(Stored data entries)
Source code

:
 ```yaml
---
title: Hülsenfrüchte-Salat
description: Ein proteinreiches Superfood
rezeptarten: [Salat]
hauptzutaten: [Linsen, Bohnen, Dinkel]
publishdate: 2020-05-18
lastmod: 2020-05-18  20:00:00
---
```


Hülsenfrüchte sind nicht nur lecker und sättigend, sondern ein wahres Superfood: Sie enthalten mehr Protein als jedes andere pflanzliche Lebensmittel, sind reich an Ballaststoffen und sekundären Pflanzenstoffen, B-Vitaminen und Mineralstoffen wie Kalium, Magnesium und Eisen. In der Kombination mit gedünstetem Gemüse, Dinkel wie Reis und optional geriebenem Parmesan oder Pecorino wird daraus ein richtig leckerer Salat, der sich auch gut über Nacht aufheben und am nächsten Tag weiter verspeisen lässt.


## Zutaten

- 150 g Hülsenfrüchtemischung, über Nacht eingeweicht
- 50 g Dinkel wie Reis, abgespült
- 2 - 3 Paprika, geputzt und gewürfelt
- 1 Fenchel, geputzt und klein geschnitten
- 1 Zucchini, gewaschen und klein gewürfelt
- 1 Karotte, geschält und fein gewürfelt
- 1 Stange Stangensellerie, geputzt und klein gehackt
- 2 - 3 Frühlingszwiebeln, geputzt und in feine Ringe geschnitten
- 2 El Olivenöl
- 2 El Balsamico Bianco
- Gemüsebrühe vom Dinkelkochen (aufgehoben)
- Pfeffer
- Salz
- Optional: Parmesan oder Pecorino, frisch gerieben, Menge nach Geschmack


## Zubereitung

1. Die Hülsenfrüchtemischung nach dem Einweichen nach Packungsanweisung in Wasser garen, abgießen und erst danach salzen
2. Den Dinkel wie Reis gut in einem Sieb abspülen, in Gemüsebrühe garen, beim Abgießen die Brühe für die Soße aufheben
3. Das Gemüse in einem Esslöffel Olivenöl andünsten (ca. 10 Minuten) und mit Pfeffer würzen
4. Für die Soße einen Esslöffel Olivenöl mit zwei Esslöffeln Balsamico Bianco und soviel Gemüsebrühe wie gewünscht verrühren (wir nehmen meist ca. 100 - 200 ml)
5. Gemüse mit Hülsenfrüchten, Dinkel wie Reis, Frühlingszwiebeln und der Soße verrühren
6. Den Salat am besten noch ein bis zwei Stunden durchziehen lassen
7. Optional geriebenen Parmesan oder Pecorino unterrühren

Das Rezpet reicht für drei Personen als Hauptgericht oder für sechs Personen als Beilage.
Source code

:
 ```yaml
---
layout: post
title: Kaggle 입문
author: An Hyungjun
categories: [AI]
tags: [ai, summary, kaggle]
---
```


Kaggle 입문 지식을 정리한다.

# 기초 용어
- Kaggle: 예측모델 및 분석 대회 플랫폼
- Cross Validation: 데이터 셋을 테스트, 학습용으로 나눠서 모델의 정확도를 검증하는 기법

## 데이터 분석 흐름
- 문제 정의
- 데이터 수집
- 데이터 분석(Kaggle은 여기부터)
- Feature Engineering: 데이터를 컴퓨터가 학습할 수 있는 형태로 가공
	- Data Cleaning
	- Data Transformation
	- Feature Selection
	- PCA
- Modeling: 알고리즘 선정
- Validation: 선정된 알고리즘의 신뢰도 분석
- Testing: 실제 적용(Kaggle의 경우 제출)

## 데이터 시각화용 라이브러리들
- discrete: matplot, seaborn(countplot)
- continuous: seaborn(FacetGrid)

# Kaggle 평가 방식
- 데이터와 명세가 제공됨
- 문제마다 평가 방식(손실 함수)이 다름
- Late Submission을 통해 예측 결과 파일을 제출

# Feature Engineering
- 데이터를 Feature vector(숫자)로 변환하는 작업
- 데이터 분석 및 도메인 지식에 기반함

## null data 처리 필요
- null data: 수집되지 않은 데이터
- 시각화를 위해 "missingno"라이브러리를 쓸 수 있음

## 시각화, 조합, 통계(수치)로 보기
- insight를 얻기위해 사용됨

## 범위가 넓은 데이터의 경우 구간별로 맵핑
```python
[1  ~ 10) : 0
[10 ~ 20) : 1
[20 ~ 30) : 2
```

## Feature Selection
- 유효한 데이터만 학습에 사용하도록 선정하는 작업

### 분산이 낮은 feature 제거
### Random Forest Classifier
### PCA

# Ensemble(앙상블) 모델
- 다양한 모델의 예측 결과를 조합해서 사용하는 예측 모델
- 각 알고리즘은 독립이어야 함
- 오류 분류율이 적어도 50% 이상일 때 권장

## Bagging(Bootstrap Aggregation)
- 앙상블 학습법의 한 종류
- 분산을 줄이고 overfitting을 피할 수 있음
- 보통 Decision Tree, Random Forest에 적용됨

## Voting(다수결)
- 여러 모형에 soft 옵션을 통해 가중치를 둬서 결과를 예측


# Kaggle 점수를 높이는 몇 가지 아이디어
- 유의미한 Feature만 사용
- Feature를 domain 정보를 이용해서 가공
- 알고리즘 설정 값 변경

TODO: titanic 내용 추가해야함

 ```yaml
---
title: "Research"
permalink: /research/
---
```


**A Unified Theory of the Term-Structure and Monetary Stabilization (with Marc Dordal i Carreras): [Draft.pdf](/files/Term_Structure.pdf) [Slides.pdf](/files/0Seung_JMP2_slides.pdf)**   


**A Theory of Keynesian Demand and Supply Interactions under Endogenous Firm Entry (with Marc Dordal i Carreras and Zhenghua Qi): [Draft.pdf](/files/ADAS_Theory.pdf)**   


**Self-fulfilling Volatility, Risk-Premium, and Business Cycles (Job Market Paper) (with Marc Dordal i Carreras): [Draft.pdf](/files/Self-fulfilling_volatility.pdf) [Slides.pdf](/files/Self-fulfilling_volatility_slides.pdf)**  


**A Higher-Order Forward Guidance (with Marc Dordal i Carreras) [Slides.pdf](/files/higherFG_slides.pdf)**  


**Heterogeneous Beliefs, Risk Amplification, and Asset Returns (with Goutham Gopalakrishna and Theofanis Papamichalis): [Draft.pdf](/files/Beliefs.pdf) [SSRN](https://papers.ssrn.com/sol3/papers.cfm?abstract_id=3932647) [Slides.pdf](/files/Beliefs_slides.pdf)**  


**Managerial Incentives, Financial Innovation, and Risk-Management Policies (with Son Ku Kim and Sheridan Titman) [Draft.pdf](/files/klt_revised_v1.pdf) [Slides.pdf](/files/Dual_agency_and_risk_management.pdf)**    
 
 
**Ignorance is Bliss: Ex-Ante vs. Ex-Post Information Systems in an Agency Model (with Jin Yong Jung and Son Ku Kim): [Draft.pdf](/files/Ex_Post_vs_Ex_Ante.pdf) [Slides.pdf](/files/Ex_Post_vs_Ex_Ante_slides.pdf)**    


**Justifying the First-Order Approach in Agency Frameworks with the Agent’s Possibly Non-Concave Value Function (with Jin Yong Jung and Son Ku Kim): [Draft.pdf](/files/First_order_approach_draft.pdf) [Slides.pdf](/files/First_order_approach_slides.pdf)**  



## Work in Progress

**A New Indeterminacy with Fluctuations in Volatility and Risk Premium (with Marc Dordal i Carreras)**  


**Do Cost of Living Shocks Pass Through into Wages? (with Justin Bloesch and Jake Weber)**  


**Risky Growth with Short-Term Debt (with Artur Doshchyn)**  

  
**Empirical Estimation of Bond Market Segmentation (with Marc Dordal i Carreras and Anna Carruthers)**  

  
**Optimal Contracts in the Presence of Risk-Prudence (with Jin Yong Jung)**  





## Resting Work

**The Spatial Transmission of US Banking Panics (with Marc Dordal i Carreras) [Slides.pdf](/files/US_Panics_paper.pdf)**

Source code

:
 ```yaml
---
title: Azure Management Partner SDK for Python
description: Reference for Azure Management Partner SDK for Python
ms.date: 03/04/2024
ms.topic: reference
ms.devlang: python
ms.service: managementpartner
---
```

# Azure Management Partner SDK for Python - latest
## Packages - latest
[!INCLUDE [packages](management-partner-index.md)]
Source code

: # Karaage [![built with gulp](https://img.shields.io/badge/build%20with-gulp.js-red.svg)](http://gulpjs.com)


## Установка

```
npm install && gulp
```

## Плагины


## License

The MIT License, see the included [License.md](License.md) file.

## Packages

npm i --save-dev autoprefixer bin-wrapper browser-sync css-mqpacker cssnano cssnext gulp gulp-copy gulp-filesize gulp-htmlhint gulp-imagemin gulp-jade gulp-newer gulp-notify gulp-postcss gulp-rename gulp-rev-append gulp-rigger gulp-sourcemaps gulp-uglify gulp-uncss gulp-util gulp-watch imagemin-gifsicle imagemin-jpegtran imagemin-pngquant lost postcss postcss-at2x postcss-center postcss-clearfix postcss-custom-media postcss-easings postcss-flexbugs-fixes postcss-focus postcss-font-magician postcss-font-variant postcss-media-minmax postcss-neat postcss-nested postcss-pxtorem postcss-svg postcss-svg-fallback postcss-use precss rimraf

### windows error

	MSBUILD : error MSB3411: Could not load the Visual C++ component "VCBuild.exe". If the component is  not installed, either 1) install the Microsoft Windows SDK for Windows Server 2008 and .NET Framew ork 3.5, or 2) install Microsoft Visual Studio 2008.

**Exercise brief:** Repeat exactly the lines from the first line of the records above through the line containing "- 2 - 3 Paprika, geputzt und gewürfelt", both included, and nothing else.

**Written response:**
Source code

:
 ```yaml
---
title: Hülsenfrüchte-Salat
description: Ein proteinreiches Superfood
rezeptarten: [Salat]
hauptzutaten: [Linsen, Bohnen, Dinkel]
publishdate: 2020-05-18
lastmod: 2020-05-18  20:00:00
---
```


Hülsenfrüchte sind nicht nur lecker und sättigend, sondern ein wahres Superfood: Sie enthalten mehr Protein als jedes andere pflanzliche Lebensmittel, sind reich an Ballaststoffen und sekundären Pflanzenstoffen, B-Vitaminen und Mineralstoffen wie Kalium, Magnesium und Eisen. In der Kombination mit gedünstetem Gemüse, Dinkel wie Reis und optional geriebenem Parmesan oder Pecorino wird daraus ein richtig leckerer Salat, der sich auch gut über Nacht aufheben und am nächsten Tag weiter verspeisen lässt.


## Zutaten

- 150 g Hülsenfrüchtemischung, über Nacht eingeweicht
- 50 g Dinkel wie Reis, abgespült
- 2 - 3 Paprika, geputzt und gewürfelt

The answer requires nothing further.